Actually, I did. I had been on social media more than usual.
My wife and I call social media “the abyss” (technically how we refer to Instagram but can apply to social media overall). Since about 6 a.m. that morning I had been ingesting posts, pics, essays and memes about everything from race and politics to annoying sports takes. I had been retweeting, liking and commenting on almost everything that got me riled up. That night, instead of my wife and I having our usual funny or insightful conversations or venting session about work, I drove her nuts with my commentary about the social media commentaries that drove me nuts.
I began working on managing my social media engagement but something else happened. I gained more control of my interpersonal engagement, too; and in doing that, regained control of my personal brand. The script had to be flipped.
Getting sucked into the abyss was seriously jacking up my personal brand. According to Alice Walton, who covers health and psychology for Forbes, social media can be addictive, it dampens our happiness by socially isolating us, and causes jealousy among other things. That makes me think about how I have reacted to virtual gangsters, intellectuals, and anarchists. These people are experts at drawing users into irrational virtual verbal brawls.

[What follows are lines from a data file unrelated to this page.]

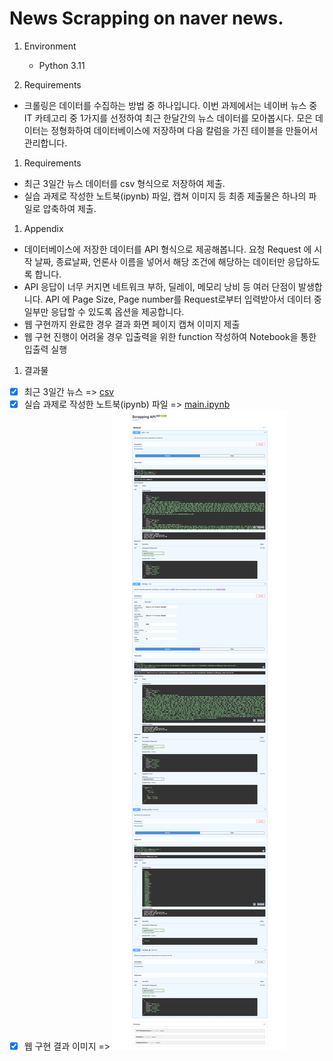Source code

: # News Scrapping on naver news.

1. Environment
    - Python 3.11

1. Requirements
* 크롤링은 데이터를 수집하는 방법 중 하나입니다. 이번 과제에서는 네이버 뉴스 중 IT 카테고리 중 1가지를 선정하여 최근 한달간의 뉴스 데이터를 모아봅시다. 모은 데이터는 정형화하여 데이터베이스에 저장하며 다음 칼럼을 가진 테이블을 만들어서 관리합니다.

1. Requirements
- 최근 3일간 뉴스 데이터를 csv 형식으로 저장하여 제출.
- 실습 과제로 작성한 노트북(ipynb) 파일, 캡쳐 이미지 등 최종 제출물은 하나의 파일로 압축하여 제출.

1. Appendix
- 데이터베이스에 저장한 데이터를 API 형식으로 제공해봅니다. 요청 Request 에 시작 날짜, 종료날짜, 언론사 이름을 넣어서 해당 조건에 해당하는 데이터만 응답하도록 합니다.
- API 응답이 너무 커지면 네트워크 부하, 딜레이, 메모리 낭비 등 여러 단점이 발생합니다. API 에 Page Size, Page number를 Request로부터 입력받아서 데이터 중 일부만 응답할 수 있도록 옵션을 제공합니다.
- 웹 구현까지 완료한 경우 결과 화면 페이지 캡쳐 이미지 제출
- 웹 구현 진행이 어려울 경우 입출력을 위한 function 작성하여 Notebook을 통한 입출력 실행

1. 결과물
-[x] 최근 3일간 뉴스 => [csv](result_from_20240115_end_20240117.csv)
-[x] 실습 과제로 작성한 노트북(ipynb) 파일 => [main.ipynb](main.ipynb)
-[x] 웹 구현 결과 이미지 => ![](res.jpeg)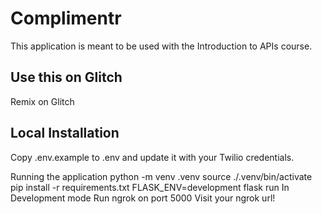 # Complimentr
This application is meant to be used with the Introduction to APIs course.

## Use this on Glitch
Remix on Glitch

## Local Installation
Copy .env.example to .env and update it with your Twilio credentials.

Running the application
python -m venv .venv
source ./.venv/bin/activate
pip install -r requirements.txt
FLASK_ENV=development flask run
In Development mode
Run ngrok on port 5000
Visit your ngrok url!
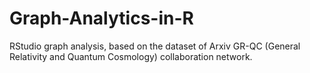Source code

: # Graph-Analytics-in-R
RStudio graph analysis, based on the dataset of Arxiv GR-QC (General Relativity and Quantum Cosmology) collaboration network.
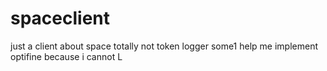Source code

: # spaceclient
just a client about space
totally not token logger
some1 help me implement optifine because i cannot L
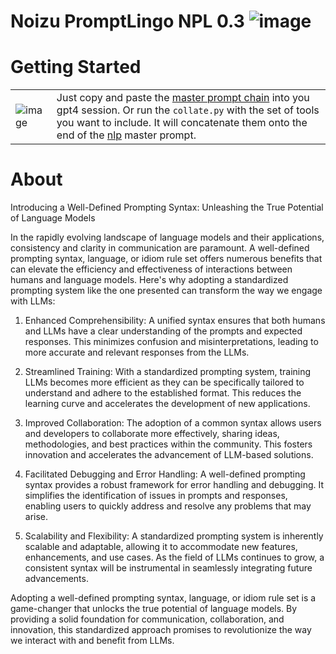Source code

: 
Noizu PromptLingo NPL 0.3 ![image](https://github.com/noizu-labs-ml/NoizuPromptLingo/assets/6298118/0fa99ed8-bea7-427c-baae-5c9832f15a79)
==============================

# Getting Started 
|                                                                 |                                          |
| --------------------------------------------------------------- | ---------------------------------------- |
| ![image](https://github.com/noizu-labs-ml/NoizuPromptLingo/assets/6298118/52afeecb-a211-4a56-b03a-8b4c5577e562) |   Just copy and paste the [master prompt chain](prompt.chain.md) into you gpt4 session. Or run the `collate.py` with the set of tools you want to include. It will concatenate them onto the end of the [nlp](nlp/) master prompt. |



# About
Introducing a Well-Defined Prompting Syntax: Unleashing the True Potential of Language Models

In the rapidly evolving landscape of language models and their applications, consistency and clarity in communication are paramount. A well-defined prompting syntax, language, or idiom rule set offers numerous benefits that can elevate the efficiency and effectiveness of interactions between humans and language models. Here's why adopting a standardized prompting system like the one presented can transform the way we engage with LLMs:

1. Enhanced Comprehensibility: A unified syntax ensures that both humans and LLMs have a clear understanding of the prompts and expected responses. This minimizes confusion and misinterpretations, leading to more accurate and relevant responses from the LLMs.

2. Streamlined Training: With a standardized prompting system, training LLMs becomes more efficient as they can be specifically tailored to understand and adhere to the established format. This reduces the learning curve and accelerates the development of new applications.

3. Improved Collaboration: The adoption of a common syntax allows users and developers to collaborate more effectively, sharing ideas, methodologies, and best practices within the community. This fosters innovation and accelerates the advancement of LLM-based solutions.

4. Facilitated Debugging and Error Handling: A well-defined prompting syntax provides a robust framework for error handling and debugging. It simplifies the identification of issues in prompts and responses, enabling users to quickly address and resolve any problems that may arise.

5. Scalability and Flexibility: A standardized prompting system is inherently scalable and adaptable, allowing it to accommodate new features, enhancements, and use cases. As the field of LLMs continues to grow, a consistent syntax will be instrumental in seamlessly integrating future advancements.

Adopting a well-defined prompting syntax, language, or idiom rule set is a game-changer that unlocks the true potential of language models. By providing a solid foundation for communication, collaboration, and innovation, this standardized approach promises to revolutionize the way we interact with and benefit from LLMs.
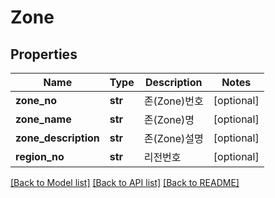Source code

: # Zone

## Properties
Name | Type | Description | Notes
------------ | ------------- | ------------- | -------------
**zone_no** | **str** | 존(Zone)번호 | [optional] 
**zone_name** | **str** | 존(Zone)명 | [optional] 
**zone_description** | **str** | 존(Zone)설명 | [optional] 
**region_no** | **str** | 리전번호 | [optional] 

[[Back to Model list]](../README.md#documentation-for-models) [[Back to API list]](../README.md#documentation-for-api-endpoints) [[Back to README]](../README.md)



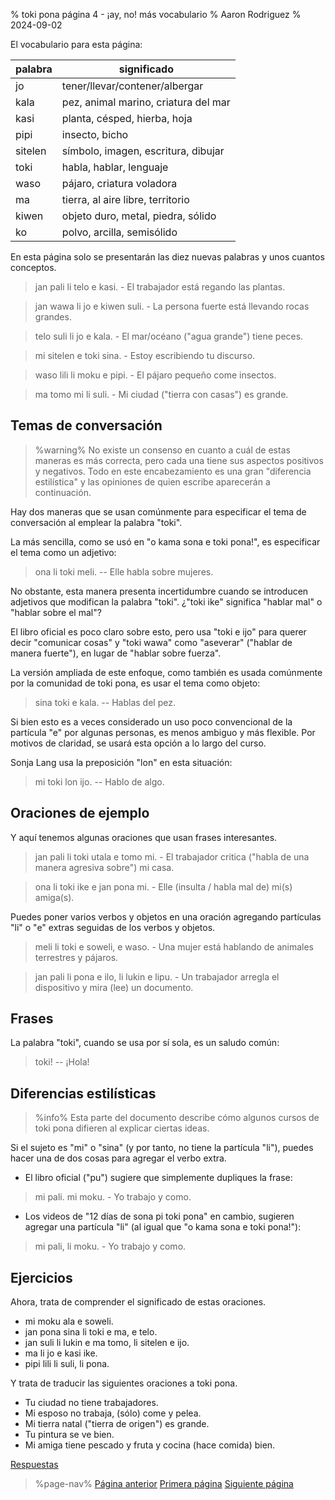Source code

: % toki pona página 4 - ¡ay, no! más vocabulario
% Aaron Rodriguez
% 2024-09-02

El vocabulario para esta página:

| palabra   | significado                           |
|-----------|---------------------------------------|
| jo        | tener/llevar/contener/albergar        |
| kala      | pez,  animal marino, criatura del mar |
| kasi      | planta, césped, hierba, hoja          |
| pipi      | insecto, bicho                        |
| sitelen   | símbolo, imagen, escritura, dibujar   |
| toki      | habla, hablar, lenguaje               |
| waso      | pájaro, criatura voladora             |
| ma        | tierra, al aire libre, territorio     |
| kiwen     | objeto duro, metal, piedra, sólido    |
| ko        | polvo, arcilla, semisólido            |

En esta página solo se presentarán las diez nuevas palabras y unos cuantos conceptos. 

> jan pali li telo e kasi. - El trabajador está regando las plantas.

> jan wawa li jo e kiwen suli. - La persona fuerte está llevando rocas grandes.

> telo suli li jo e kala. - El mar/océano ("agua grande") tiene peces.

> mi sitelen e toki sina. - Estoy escribiendo tu discurso.

> waso lili li moku e pipi. - El pájaro pequeño come insectos.

> ma tomo mi li suli. - Mi ciudad ("tierra con casas") es grande.

## Temas de conversación

> %warning%
> No existe un consenso en cuanto a cuál de estas maneras es más correcta, pero
> cada una tiene sus aspectos positivos y negativos. Todo en este encabezamiento es
> una gran "diferencia estilística" y las opiniones de quien escribe aparecerán 
> a continuación.

Hay dos maneras que se usan comúnmente para especificar el tema de conversación al emplear
la palabra "toki".

La más sencilla, como se usó en "o kama sona e toki pona!", es especificar
el tema como un adjetivo:

> ona li toki meli. -- Elle habla sobre mujeres.

No obstante, esta manera presenta incertidumbre cuando se introducen adjetivos que modifican 
la palabra "toki". ¿"toki ike" significa "hablar mal" o "hablar sobre el mal"?

El libro oficial es poco claro sobre esto, pero usa "toki e ijo" 
para querer decir "comunicar cosas" y "toki wawa" como "aseverar" ("hablar de manera fuerte"),
en lugar de "hablar sobre fuerza".

La versión ampliada de este enfoque, como también es usada comúnmente por la comunidad
de toki pona, es usar el tema como objeto:

> sina toki e kala. -- Hablas del pez.

Si bien esto es a veces considerado un uso poco convencional de la partícula
"e" por algunas personas, es menos ambiguo y más flexible. Por motivos de claridad, se usará esta
opción a lo largo del curso.

Sonja Lang usa la preposición "lon" en esta situación:

> mi toki lon ijo. -- Hablo de algo.

## Oraciones de ejemplo

Y aquí tenemos algunas oraciones que usan frases interesantes.

> jan pali li toki utala e tomo mi. - El trabajador critica ("habla de una manera
> agresiva sobre") mi casa.

> ona li toki ike e jan pona mi. - Elle (insulta / habla mal de) mi(s)
> amiga(s).

Puedes poner varios verbos y objetos en una oración agregando partículas
"li" o "e" extras seguidas de los verbos y objetos.

> meli li toki e soweli, e waso. - Una mujer está hablando de animales terrestres y
> pájaros.

> jan pali li pona e ilo, li lukin e lipu. - Un trabajador arregla el dispositivo y mira
> (lee) un documento.

## Frases

La palabra "toki", cuando se usa por sí sola, es un saludo común:

> toki! -- ¡Hola!

## Diferencias estilísticas

> %info%
> Esta parte del documento describe cómo algunos cursos de toki pona difieren al
> explicar ciertas ideas.

Si el sujeto es "mi" o "sina" (y por tanto, no tiene la partícula
"li"), puedes hacer una de dos cosas para agregar el verbo extra.

* El libro oficial ("pu") sugiere que simplemente dupliques la frase:

> mi pali. mi moku. - Yo trabajo y como.

* Los videos de "12 días de sona pi toki pona" en cambio, sugieren agregar una partícula
"li" (al igual que "o kama sona e toki pona!"):

> mi pali, li moku. - Yo trabajo y como.

## Ejercicios

Ahora, trata de comprender el significado de estas oraciones.

* mi moku ala e soweli.
* jan pona sina li toki e ma, e telo.
* jan suli li lukin e ma tomo, li sitelen e ijo.
* ma li jo e kasi ike.
* pipi lili li suli, li pona.

Y trata de traducir las siguientes oraciones a toki pona.

* Tu ciudad no tiene trabajadores.
* Mi esposo no trabaja, (sólo) come y pelea.
* Mi tierra natal ("tierra de origen") es grande.
* Tu pintura se ve bien.
* Mi amiga tiene pescado y fruta y cocina (hace comida) bien.

[Respuestas](es/answers#p4)

> %page-nav%
> [Página anterior](es/3)
> [Primera página](es)
> [Siguiente página](es/5)
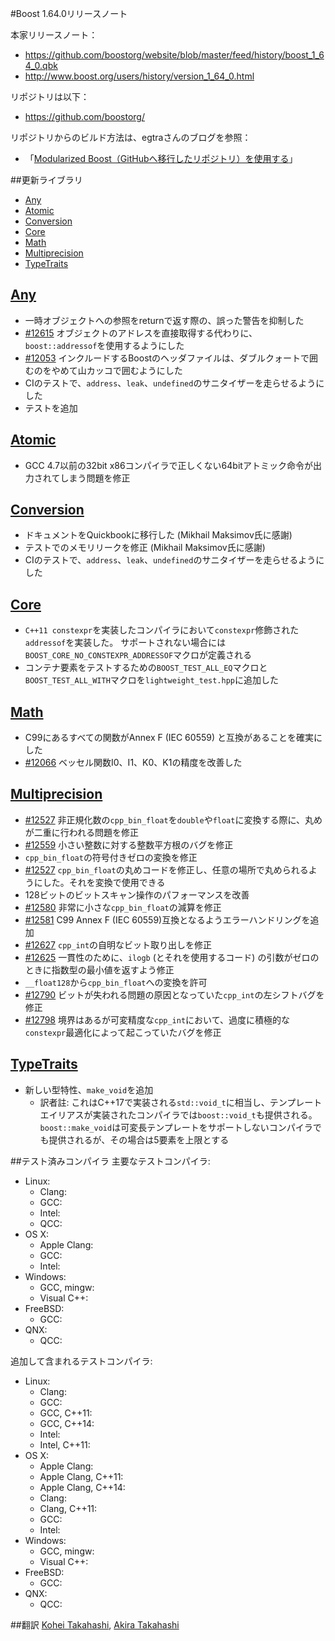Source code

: #Boost 1.64.0リリースノート

本家リリースノート：

- <https://github.com/boostorg/website/blob/master/feed/history/boost_1_64_0.qbk>
- <http://www.boost.org/users/history/version_1_64_0.html>


リポジトリは以下：

- <https://github.com/boostorg/>


リポジトリからのビルド方法は、egtraさんのブログを参照：

- 「[Modularized Boost（GitHubへ移行したリポジトリ）を使用する](http://dev.activebasic.com/egtra/2013/12/03/620/)」


##更新ライブラリ

- [Any](#any)
- [Atomic](#atomic)
- [Conversion](#conversion)
- [Core](#core)
- [Math](#math)
- [Multiprecision](#multiprecision)
- [TypeTraits](#type_traits)


## <a name="any" href="#any">Any</a>
- 一時オブジェクトへの参照をreturnで返す際の、誤った警告を抑制した
- [#12615](https://svn.boost.org/trac/boost/ticket/12615) オブジェクトのアドレスを直接取得する代わりに、`boost::addressof`を使用するようにした
- [#12053](https://svn.boost.org/trac/boost/ticket/12053) インクルードするBoostのヘッダファイルは、ダブルクォートで囲むのをやめて山カッコで囲むようにした
- CIのテストで、`address`、`leak`、`undefined`のサニタイザーを走らせるようにした
- テストを追加


## <a name="atomic" href="#atomic">Atomic</a>

- GCC 4.7以前の32bit x86コンパイラで正しくない64bitアトミック命令が出力されてしまう問題を修正


## <a name="conversion" href="#conversion">Conversion</a>
- ドキュメントをQuickbookに移行した (Mikhail Maksimov氏に感謝)
- テストでのメモリリークを修正 (Mikhail Maksimov氏に感謝)
- CIのテストで、`address`、`leak`、`undefined`のサニタイザーを走らせるようにした


## <a name="core" href="#core">Core</a>

- `C++11 constexpr`を実装したコンパイラにおいて`constexpr`修飾された`addressof`を実装した。
  サポートされない場合には`BOOST_CORE_NO_CONSTEXPR_ADDRESSOF`マクロが定義される
- コンテナ要素をテストするための`BOOST_TEST_ALL_EQ`マクロと`BOOST_TEST_ALL_WITH`マクロを`lightweight_test.hpp`に追加した


## <a name="math" href="#math">Math</a>
- C99にあるすべての関数がAnnex F (IEC 60559) と互換があることを確実にした
- [#12066](https://svn.boost.org/trac/boost/ticket/12066) ベッセル関数I0、I1、K0、K1の精度を改善した


## <a name="multiprecision" href="#multiprecision">Multiprecision</a>
- [#12527](https://svn.boost.org/trac/boost/ticket/12527) 非正規化数の`cpp_bin_float`を`double`や`float`に変換する際に、丸めが二重に行われる問題を修正
- [#12559](https://svn.boost.org/trac/boost/ticket/12559) 小さい整数に対する整数平方根のバグを修正
- `cpp_bin_float`の符号付きゼロの変換を修正
- [#12527](https://svn.boost.org/trac/boost/ticket/12527) `cpp_bin_float`の丸めコードを修正し、任意の場所で丸められるようにした。それを変換で使用できる
- 128ビットのビットスキャン操作のパフォーマンスを改善
- [#12580](https://svn.boost.org/trac/boost/ticket/12580) 非常に小さな`cpp_bin_float`の減算を修正
- [#12581](https://svn.boost.org/trac/boost/ticket/12581) C99 Annex F (IEC 60559)互換となるようエラーハンドリングを追加
- [#12627](https://svn.boost.org/trac/boost/ticket/12627) `cpp_int`の自明なビット取り出しを修正
- [#12625](https://svn.boost.org/trac/boost/ticket/12625) 一貫性のために、`ilogb` (とそれを使用するコード) の引数がゼロのときに指数型の最小値を返すよう修正
- `__float128`から`cpp_bin_float`への変換を許可
- [#12790](https://svn.boost.org/trac/boost/ticket/12790) ビットが失われる問題の原因となっていた`cpp_int`の左シフトバグを修正
- [#12798](https://svn.boost.org/trac/boost/ticket/12798) 境界はあるが可変精度な`cpp_int`において、過度に積極的な`constexpr`最適化によって起こっていたバグを修正


## <a name="type_traits" href="#type_traits">TypeTraits</a>

- 新しい型特性、`make_void`を追加
    - 訳者註: これはC++17で実装される`std::void_t`に相当し、テンプレートエイリアスが実装されたコンパイラでは`boost::void_t`も提供される。
      `boost::make_void`は可変長テンプレートをサポートしないコンパイラでも提供されるが、その場合は5要素を上限とする


##テスト済みコンパイラ
主要なテストコンパイラ:

- Linux:
	- Clang:
	- GCC:
	- Intel:
	- QCC:
- OS X:
	- Apple Clang:
	- GCC:
	- Intel:
- Windows:
	- GCC, mingw:
	- Visual C++:
- FreeBSD:
	- GCC:
- QNX:
	- QCC:

追加して含まれるテストコンパイラ:

- Linux:
	- Clang:
	- GCC:
	- GCC, C++11:
	- GCC, C++14:
	- Intel:
	- Intel, C++11:
- OS X:
	- Apple Clang:
	- Apple Clang, C++11:
	- Apple Clang, C++14:
	- Clang:
	- Clang, C++11:
	- GCC:
	- Intel:
- Windows:
	- GCC, mingw:
	- Visual C++:
- FreeBSD:
	- GCC:
- QNX:
	- QCC:

##翻訳
[Kohei Takahashi](https://github.com/Flast), [Akira Takahashi](https://github.com/faithandbrave)

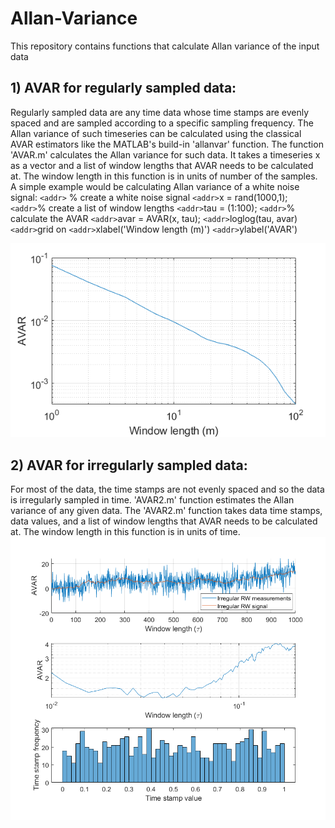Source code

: # Allan-Variance
This repository contains functions that calculate Allan variance of the input data

## 1) AVAR for regularly sampled data:
Regularly sampled data are any time data whose time stamps are evenly spaced and are sampled according to a specific sampling frequency. The Allan variance of such timeseries can be calculated using the classical AVAR estimators like the MATLAB's build-in 'allanvar' function. The function 'AVAR.m' calculates the Allan variance for such data. It takes a timeseries x as a vector and a list of window lengths that AVAR needs to be calculated at. The window length in this function is in units of number of the samples.
A simple example would be calculating Allan variance of a white noise signal:
`<addr>` % create a white noise signal
`<addr>`x = rand(1000,1);
`<addr>`% create a list of window lengths
`<addr>`tau = (1:100);
`<addr>`% calculate the AVAR 
`<addr>`avar = AVAR(x, tau);
`<addr>`loglog(tau, avar)
`<addr>`grid on
`<addr>`xlabel('Window length (m)')
`<addr>`ylabel('AVAR')


![](regular_example.png)


## 2) AVAR for irregularly sampled data:
For most of the data, the time stamps are not evenly spaced and so the data is irregularly sampled in time. 'AVAR2.m' function estimates the Allan variance of any given data. The 'AVAR2.m' function takes data time stamps, data values, and a list of window lengths that AVAR needs to be calculated at. The window length in this function is in units of time.
![](irregular_example.png)


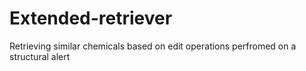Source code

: # Extended-retriever
Retrieving similar chemicals based on edit operations perfromed on a structural alert
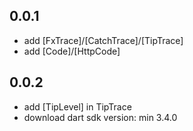 ## 0.0.1

* add [FxTrace]/[CatchTrace]/[TipTrace]
* add [Code]/[HttpCode]

## 0.0.2

* add [TipLevel] in TipTrace
* download dart sdk version: min 3.4.0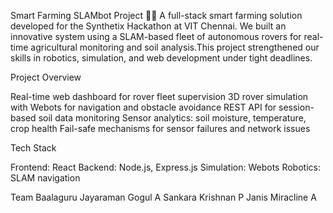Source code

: Smart Farming SLAMbot Project 🚜🤖
A full-stack smart farming solution developed for the Synthetix Hackathon at VIT Chennai. We built an innovative system using a SLAM-based fleet of autonomous rovers for real-time agricultural monitoring and soil analysis.This project strengthened our skills in robotics, simulation, and web development under tight deadlines.

Project Overview

Real-time web dashboard for rover fleet supervision
3D rover simulation with Webots for navigation and obstacle avoidance
REST API for session-based soil data monitoring
Sensor analytics: soil moisture, temperature, crop health
Fail-safe mechanisms for sensor failures and network issues

Tech Stack

Frontend: React
Backend: Node.js, Express.js
Simulation: Webots
Robotics: SLAM navigation

Team
Baalaguru Jayaraman
Gogul A
Sankara Krishnan P
Janis Miracline A
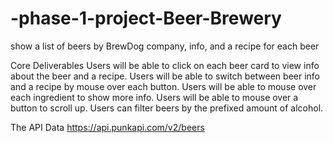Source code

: # -phase-1-project-Beer-Brewery

show a list of beers by BrewDog company, info, and a recipe for each beer

Core Deliverables
Users will be able to click on each beer card to view info about the beer and a recipe.
Users will be able to switch between beer info and a recipe by mouse over each button. 
Users will be able to mouse over each ingredient to show more info.
Users will be able to mouse over a button to scroll up.
Users can filter beers by the prefixed amount of alcohol.

The API Data 
https://api.punkapi.com/v2/beers
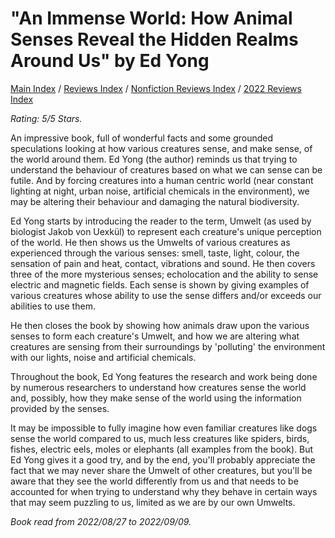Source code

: # "An Immense World: How Animal Senses Reveal the Hidden Realms Around Us" by Ed Yong

[Main Index](../../../README.md) / [Reviews Index](../../README.md) / [Nonfiction Reviews Index](../README.md) / [2022 Reviews Index](README.md)

*Rating: 5/5 Stars.*

An impressive book, full of wonderful facts and some grounded speculations looking at how various creatures sense, and make sense, of the world around them. Ed Yong (the author) reminds us that trying to understand the behaviour of creatures based on what we can sense can be futile. And by forcing creatures into a human centric world (near constant lighting at night, urban noise, artificial chemicals in the environment), we may be altering their behaviour and damaging the natural biodiversity.

Ed Yong starts by introducing the reader to the term, Umwelt (as used by biologist Jakob von Uexkül) to represent each creature's unique perception of the world. He then shows us the Umwelts of various creatures as experienced through the various senses: smell, taste, light, colour, the sensation of pain and heat, contact, vibrations and sound. He then covers three of the more mysterious senses; echolocation and the ability to sense electric and magnetic fields. Each sense is shown by giving examples of various creatures whose ability to use the sense differs and/or exceeds our abilities to use them.

He then closes the book by showing how animals draw upon the various senses to form each creature's Umwelt, and how we are altering what creatures are sensing from their surroundings by 'polluting' the environment with our lights, noise and artificial chemicals.

Throughout the book, Ed Yong features the research and work being done by numerous researchers to understand how creatures sense the world and, possibly, how they make sense of the world using the information provided by the senses.

It may be impossible to fully imagine how even familiar creatures like dogs sense the world compared to us, much less creatures like spiders, birds, fishes, electric eels, moles or elephants (all examples from the book). But Ed Yong gives it a good try, and by the end, you'll probably appreciate the fact that we may never share the Umwelt of other creatures, but you'll be aware that they see the world differently from us and that needs to be accounted for when trying to understand why they behave in certain ways that may seem puzzling to us, limited as we are by our own Umwelts.

*Book read from 2022/08/27 to 2022/09/09.*
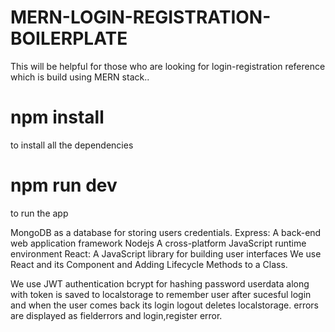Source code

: # MERN-LOGIN-REGISTRATION-BOILERPLATE
This will be helpful for those who are looking for login-registration reference which is build using MERN stack..

# npm install
to install all the dependencies

# npm run dev 
to run the app

MongoDB as a database for storing users credentials.
Express: A back-end web application framework
Nodejs A cross-platform JavaScript runtime environment
React: A JavaScript library for building user interfaces
We use React and its Component and Adding Lifecycle Methods to a Class.

We use JWT authentication bcrypt for hashing password
userdata along with token is saved to localstorage to remember user after sucesful login and when the user comes back its login
logout deletes localstorage.
errors are displayed as fielderrors and login,register error.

By the way, I’m not talking about some fake “living your best life” photo set when I’m talking about your personal brand. I see personal branding as an expression of identity and value. A personal brand is that authentic place where you are able to articulate who you are and how you contribute to those around you. And it is easy to let social media pull you into a place where you lose control of your brand.
But let’s turn that emoji frown upside down!
First, use social media to help you seek out positive people and situations. There are people who actively use social media to project negativity. Take inventory of your raw feelings in that very moment a post gets under your skin and convert those feelings into rational thought. I’ve learned to use these experiences to acknowledge positive people and situations in my interpersonal interactions.
Second, only engage in thoughtful conversations and debates. Nothing screws up a personal brand like letting those virtual gangsters, intellectuals and anarchists catch you off guard. Next thing you know, you’ve posted something that will later make you wonder what you were thinking (while you wonder why people at work are treating you differently). I’ve turned being reactionary into a mental and emotional boot camp. I use that energy to grab hold of opportunities for empowering and enlightening interpersonal exchanges.
Most importantly, use negative social media to keep your light bright. When social media goes low, I go high. Regardless of the negativity we see, people want light in their lives. That motivates me to engage with folks with a smile, pleasant tone of voice, inviting eye contact, and hearty laughs.
We all know social media isn’t all bad. Social media is great for helping loved ones find each other, creating beautiful relationships, connecting people with jobs, facilitating school reunions, taking fundraising to another level, and more. It’s all in how you use it and that is my warning to avid users. Instead of allowing social media to take your personal brand into that abyss, become bigger than the moment.